Court finds “actual controvery” based on discovery in another forum, but transfers to that forum for lack of personal jurisdiction.

In a recent opinion, Chief Judge Simandle of the District of New Jersey, sitting by designation pursuant to 28 U.S.C. § 292(b), held in connection with a motion to dismiss a declaratory judgment action for lack of subject matter jurisdiction that discovery requests in a case between the parties in another forum created an actual controversy. W.L. Gore & Assocs., Inc. v. AGA Medical Corp., C.A. No. 11-539 (JBS-KMW) (D. Del. Mar. 13, 2012). AGA filed suit against Gore in the District of Minnesota alleging that Gore’s occluder device for treating heart defects infringed the ‘738 patent. In that action, AGA sought discovery relating to a new Gore occluder device that was not accused in the Minnesota action. Id. at 5. Gore responded by filing a declaratory judgment action in the District of Delaware seeking a declaration that its new occluder device did not infringe the ‘738 patent, or the related ‘552 patent. Id. at 6. The Court found, with respect to the ‘738 patent, that “a substantial controversy existed at the time the action was commenced” because AGA served a discovery request in the Minnesota action relating to Gore’s new device and expressly told the Minnesota court that the discovery was justified because AGA might need to amend its complaint to include a claim based on the new device. Id. at 16. However, the Court held it lacked subject matter jurisdiction with respect to the ‘552 patent because it was not at issue in the Minnesota action and was not the subject of AGA’s discovery requests there. Id. at 15-16. Finally, the Court found it could not exercise personal jurisdiction over AGA because its Delaware sales amounted to less than 0.5% of its total sales, and it otherwise lacked continuous contacts with Delaware.
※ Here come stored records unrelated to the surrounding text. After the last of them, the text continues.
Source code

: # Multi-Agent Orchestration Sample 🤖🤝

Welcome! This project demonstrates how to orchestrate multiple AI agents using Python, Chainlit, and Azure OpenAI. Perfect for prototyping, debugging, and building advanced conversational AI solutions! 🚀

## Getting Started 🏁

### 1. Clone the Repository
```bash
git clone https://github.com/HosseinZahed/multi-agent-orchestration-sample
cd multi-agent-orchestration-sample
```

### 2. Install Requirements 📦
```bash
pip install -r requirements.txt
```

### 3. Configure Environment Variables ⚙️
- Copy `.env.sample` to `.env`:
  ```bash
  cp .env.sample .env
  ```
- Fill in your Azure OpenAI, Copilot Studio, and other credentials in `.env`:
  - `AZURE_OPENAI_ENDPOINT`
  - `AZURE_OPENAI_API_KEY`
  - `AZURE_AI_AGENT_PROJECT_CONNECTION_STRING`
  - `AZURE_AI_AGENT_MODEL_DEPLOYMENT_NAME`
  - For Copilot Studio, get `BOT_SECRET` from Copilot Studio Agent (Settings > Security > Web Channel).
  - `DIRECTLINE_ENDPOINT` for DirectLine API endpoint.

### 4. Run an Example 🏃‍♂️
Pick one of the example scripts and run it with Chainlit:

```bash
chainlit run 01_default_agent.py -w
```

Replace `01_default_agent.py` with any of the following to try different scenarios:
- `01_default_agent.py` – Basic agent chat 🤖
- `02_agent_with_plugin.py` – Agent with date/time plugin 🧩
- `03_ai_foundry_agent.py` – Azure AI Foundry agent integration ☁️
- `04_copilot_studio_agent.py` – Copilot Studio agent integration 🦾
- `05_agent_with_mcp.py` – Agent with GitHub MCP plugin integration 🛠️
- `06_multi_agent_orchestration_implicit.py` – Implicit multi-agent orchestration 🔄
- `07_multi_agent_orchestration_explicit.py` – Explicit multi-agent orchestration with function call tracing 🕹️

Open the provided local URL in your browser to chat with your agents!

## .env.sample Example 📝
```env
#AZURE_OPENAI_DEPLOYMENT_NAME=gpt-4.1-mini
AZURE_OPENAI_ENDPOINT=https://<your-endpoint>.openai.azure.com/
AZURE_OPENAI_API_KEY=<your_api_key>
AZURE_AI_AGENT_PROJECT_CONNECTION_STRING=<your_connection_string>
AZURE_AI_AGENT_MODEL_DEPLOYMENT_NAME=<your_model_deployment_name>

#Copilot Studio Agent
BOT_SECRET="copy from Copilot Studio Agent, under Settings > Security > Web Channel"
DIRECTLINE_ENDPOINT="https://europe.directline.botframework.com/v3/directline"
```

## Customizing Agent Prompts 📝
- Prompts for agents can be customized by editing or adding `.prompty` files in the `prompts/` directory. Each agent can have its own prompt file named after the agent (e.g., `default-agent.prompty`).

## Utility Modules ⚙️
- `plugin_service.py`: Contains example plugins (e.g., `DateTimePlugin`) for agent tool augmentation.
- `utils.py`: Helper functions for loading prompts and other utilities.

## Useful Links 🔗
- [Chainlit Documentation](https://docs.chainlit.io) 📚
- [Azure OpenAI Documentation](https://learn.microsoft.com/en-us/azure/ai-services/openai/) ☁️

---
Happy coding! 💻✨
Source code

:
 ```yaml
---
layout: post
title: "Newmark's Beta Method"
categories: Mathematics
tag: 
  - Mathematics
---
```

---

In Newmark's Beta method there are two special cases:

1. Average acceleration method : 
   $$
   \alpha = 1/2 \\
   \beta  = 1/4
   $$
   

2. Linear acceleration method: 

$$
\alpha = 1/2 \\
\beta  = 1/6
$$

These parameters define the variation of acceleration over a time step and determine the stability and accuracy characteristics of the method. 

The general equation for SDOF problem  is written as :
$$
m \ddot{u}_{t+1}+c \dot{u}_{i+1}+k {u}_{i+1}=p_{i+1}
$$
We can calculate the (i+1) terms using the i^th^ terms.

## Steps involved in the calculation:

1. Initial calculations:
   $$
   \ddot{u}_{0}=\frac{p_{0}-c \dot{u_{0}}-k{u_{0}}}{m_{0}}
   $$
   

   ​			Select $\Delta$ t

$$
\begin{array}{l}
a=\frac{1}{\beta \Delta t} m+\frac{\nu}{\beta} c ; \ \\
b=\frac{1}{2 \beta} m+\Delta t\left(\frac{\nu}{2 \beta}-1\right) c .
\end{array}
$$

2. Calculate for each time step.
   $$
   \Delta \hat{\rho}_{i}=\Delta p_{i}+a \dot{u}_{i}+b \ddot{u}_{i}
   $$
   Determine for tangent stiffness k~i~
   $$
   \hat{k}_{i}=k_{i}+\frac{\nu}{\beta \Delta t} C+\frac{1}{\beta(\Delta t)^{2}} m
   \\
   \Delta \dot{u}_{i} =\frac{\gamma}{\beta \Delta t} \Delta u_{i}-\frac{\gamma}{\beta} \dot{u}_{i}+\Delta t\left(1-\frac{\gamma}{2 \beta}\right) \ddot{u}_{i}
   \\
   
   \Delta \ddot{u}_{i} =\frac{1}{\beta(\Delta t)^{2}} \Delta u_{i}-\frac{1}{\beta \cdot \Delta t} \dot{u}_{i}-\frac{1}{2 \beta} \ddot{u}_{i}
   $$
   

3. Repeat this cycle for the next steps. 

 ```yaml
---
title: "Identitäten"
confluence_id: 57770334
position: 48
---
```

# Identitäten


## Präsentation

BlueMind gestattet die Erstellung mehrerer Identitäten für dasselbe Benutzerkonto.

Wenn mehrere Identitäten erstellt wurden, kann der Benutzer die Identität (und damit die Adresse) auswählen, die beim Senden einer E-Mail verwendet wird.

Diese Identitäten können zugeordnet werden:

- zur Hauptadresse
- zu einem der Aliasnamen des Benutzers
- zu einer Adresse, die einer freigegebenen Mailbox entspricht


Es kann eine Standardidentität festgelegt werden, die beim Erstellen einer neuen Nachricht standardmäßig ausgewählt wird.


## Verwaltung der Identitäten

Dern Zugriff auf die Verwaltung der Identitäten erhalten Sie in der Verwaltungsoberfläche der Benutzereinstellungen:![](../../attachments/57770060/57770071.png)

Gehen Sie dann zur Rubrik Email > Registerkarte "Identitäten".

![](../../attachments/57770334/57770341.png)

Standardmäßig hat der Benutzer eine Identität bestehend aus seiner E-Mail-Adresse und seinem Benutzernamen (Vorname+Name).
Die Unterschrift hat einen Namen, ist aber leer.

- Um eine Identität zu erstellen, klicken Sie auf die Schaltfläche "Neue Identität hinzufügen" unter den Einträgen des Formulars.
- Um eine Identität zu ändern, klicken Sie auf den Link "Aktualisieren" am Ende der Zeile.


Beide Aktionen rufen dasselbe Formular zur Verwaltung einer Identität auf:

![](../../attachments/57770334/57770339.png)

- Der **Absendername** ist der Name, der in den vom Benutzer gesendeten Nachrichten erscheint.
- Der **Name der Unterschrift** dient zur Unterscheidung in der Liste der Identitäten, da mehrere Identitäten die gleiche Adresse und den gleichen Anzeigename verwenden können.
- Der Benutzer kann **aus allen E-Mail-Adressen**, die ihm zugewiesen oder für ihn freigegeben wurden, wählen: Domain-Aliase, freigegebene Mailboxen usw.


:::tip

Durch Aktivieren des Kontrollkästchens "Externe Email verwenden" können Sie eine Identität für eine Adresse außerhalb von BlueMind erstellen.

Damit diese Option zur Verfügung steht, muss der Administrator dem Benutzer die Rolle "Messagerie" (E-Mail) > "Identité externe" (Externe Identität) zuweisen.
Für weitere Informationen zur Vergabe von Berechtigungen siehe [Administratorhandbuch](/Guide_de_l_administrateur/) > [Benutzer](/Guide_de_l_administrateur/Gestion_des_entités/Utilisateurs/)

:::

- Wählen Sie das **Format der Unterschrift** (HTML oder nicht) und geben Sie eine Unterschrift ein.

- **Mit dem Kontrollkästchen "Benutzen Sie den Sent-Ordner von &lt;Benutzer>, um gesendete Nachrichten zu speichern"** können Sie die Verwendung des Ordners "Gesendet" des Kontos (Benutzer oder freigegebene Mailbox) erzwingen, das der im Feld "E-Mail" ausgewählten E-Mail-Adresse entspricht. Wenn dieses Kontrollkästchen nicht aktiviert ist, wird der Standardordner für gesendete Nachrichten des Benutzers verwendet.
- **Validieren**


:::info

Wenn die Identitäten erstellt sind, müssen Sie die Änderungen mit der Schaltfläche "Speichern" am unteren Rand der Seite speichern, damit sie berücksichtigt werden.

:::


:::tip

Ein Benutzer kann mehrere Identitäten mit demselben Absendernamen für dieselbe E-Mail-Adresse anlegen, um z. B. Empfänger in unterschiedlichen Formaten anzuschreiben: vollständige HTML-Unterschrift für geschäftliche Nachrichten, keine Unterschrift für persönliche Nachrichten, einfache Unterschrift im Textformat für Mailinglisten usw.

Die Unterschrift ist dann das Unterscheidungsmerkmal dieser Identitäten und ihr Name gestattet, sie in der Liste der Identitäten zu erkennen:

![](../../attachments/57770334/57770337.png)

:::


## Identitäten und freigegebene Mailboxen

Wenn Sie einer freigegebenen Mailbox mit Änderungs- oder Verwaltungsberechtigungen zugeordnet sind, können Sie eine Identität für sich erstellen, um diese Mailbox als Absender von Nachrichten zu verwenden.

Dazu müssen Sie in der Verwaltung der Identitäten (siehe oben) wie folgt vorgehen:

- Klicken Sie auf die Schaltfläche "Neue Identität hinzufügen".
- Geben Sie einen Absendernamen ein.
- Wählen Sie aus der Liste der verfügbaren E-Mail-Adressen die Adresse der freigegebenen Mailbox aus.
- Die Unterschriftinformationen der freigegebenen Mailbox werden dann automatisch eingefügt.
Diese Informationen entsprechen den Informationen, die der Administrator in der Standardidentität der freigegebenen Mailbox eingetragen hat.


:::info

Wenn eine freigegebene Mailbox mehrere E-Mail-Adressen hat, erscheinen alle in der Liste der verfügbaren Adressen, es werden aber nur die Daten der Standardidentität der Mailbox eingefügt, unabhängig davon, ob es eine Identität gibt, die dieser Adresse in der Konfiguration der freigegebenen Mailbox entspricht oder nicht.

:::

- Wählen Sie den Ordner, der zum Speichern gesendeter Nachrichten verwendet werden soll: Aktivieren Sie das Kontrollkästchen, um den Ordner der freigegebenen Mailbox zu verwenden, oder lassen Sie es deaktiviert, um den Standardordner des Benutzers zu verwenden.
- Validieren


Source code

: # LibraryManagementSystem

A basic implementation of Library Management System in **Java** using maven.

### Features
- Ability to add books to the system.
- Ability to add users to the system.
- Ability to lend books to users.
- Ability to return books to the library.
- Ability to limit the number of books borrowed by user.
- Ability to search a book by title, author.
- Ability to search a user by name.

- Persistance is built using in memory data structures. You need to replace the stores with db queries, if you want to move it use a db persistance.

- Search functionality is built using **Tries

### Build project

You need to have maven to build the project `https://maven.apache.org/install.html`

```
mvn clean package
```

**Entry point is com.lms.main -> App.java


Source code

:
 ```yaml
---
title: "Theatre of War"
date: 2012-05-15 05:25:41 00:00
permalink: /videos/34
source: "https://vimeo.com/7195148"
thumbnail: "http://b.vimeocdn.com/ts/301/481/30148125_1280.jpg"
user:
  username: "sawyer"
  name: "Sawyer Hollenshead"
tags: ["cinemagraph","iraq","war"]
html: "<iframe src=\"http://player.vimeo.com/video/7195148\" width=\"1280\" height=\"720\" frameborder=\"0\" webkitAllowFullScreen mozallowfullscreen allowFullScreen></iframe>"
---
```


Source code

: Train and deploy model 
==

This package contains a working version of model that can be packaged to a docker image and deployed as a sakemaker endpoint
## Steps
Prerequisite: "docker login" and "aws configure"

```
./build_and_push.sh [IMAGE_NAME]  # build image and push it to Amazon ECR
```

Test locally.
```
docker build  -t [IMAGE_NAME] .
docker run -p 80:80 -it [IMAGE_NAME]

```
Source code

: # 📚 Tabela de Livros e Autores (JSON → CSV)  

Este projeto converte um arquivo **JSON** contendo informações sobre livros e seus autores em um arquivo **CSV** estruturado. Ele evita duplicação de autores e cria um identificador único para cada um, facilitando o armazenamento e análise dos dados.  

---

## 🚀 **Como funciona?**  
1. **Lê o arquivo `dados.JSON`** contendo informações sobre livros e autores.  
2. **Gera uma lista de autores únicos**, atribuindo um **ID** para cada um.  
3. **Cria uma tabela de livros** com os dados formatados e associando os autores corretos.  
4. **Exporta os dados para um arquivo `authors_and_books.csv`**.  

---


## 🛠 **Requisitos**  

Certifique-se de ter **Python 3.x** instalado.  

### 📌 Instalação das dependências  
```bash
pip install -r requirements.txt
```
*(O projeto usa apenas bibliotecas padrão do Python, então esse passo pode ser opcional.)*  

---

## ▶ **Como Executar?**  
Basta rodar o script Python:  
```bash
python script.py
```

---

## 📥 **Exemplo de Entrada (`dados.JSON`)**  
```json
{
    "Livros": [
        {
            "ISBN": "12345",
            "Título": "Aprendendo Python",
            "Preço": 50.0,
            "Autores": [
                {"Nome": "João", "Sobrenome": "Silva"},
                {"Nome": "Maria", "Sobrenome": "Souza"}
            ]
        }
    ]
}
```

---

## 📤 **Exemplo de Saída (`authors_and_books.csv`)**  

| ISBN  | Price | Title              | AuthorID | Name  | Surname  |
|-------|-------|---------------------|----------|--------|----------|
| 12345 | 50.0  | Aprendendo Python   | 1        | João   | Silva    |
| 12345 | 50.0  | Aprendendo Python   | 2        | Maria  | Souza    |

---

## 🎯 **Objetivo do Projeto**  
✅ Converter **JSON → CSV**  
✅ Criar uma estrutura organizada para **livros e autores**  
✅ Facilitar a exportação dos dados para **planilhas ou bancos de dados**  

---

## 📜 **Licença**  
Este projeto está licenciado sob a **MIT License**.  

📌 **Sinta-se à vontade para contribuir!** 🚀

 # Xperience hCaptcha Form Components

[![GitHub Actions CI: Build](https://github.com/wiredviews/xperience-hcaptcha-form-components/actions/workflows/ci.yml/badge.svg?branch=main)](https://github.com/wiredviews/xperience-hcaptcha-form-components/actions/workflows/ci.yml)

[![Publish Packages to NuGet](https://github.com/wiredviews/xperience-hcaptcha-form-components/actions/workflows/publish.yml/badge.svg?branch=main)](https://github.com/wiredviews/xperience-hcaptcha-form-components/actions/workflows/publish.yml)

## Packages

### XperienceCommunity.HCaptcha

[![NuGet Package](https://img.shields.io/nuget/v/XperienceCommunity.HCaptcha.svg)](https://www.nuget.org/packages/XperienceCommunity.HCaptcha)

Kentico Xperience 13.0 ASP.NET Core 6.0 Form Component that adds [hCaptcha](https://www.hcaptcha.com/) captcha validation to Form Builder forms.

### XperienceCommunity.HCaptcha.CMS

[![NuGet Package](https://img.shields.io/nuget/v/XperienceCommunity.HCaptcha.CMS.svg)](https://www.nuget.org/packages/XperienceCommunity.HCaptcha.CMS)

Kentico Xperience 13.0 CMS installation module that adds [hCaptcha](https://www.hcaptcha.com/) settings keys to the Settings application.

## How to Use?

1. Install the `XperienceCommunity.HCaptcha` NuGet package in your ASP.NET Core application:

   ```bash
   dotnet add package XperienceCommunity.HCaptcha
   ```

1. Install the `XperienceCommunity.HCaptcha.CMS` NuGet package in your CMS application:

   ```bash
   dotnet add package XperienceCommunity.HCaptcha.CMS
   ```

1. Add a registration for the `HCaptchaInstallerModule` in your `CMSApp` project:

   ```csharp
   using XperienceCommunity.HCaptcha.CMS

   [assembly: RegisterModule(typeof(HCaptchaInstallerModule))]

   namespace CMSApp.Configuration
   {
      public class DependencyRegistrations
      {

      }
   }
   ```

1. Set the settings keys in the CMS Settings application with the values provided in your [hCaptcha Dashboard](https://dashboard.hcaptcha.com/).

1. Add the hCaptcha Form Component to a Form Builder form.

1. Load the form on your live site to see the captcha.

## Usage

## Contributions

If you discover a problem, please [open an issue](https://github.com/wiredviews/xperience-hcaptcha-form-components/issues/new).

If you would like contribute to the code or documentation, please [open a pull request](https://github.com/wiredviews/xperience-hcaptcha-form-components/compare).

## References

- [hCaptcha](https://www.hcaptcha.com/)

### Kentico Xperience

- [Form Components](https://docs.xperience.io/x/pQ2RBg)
Id. at 22. The Court rejected Gore’s argument that AGA was subject to specific personal jurisdiction in Delaware because it filed suit against Gore, a Delaware corporation, in Minnesota. The Court distinguished the situation before it from others where, for example, the patentee sends cease and desist letters into the forum state satisfying the forum’s long-arm statute. Here, in contrast, AGA did nothing to enforce its patent against Gore “in Delaware.” Id. at 24. As an alternative to dismissal under Rule 12(b)(2), the Court transferred the case to the District of Minnesota, AGA’s home state where the parties were litigating over the same patent. Id. at 25.


W.L. Gore & Assocs., Inc. v. AGA Medical Corp., C.A. No. 11-539 (JBS-KMW) (D. Del. Mar. 13, 2012).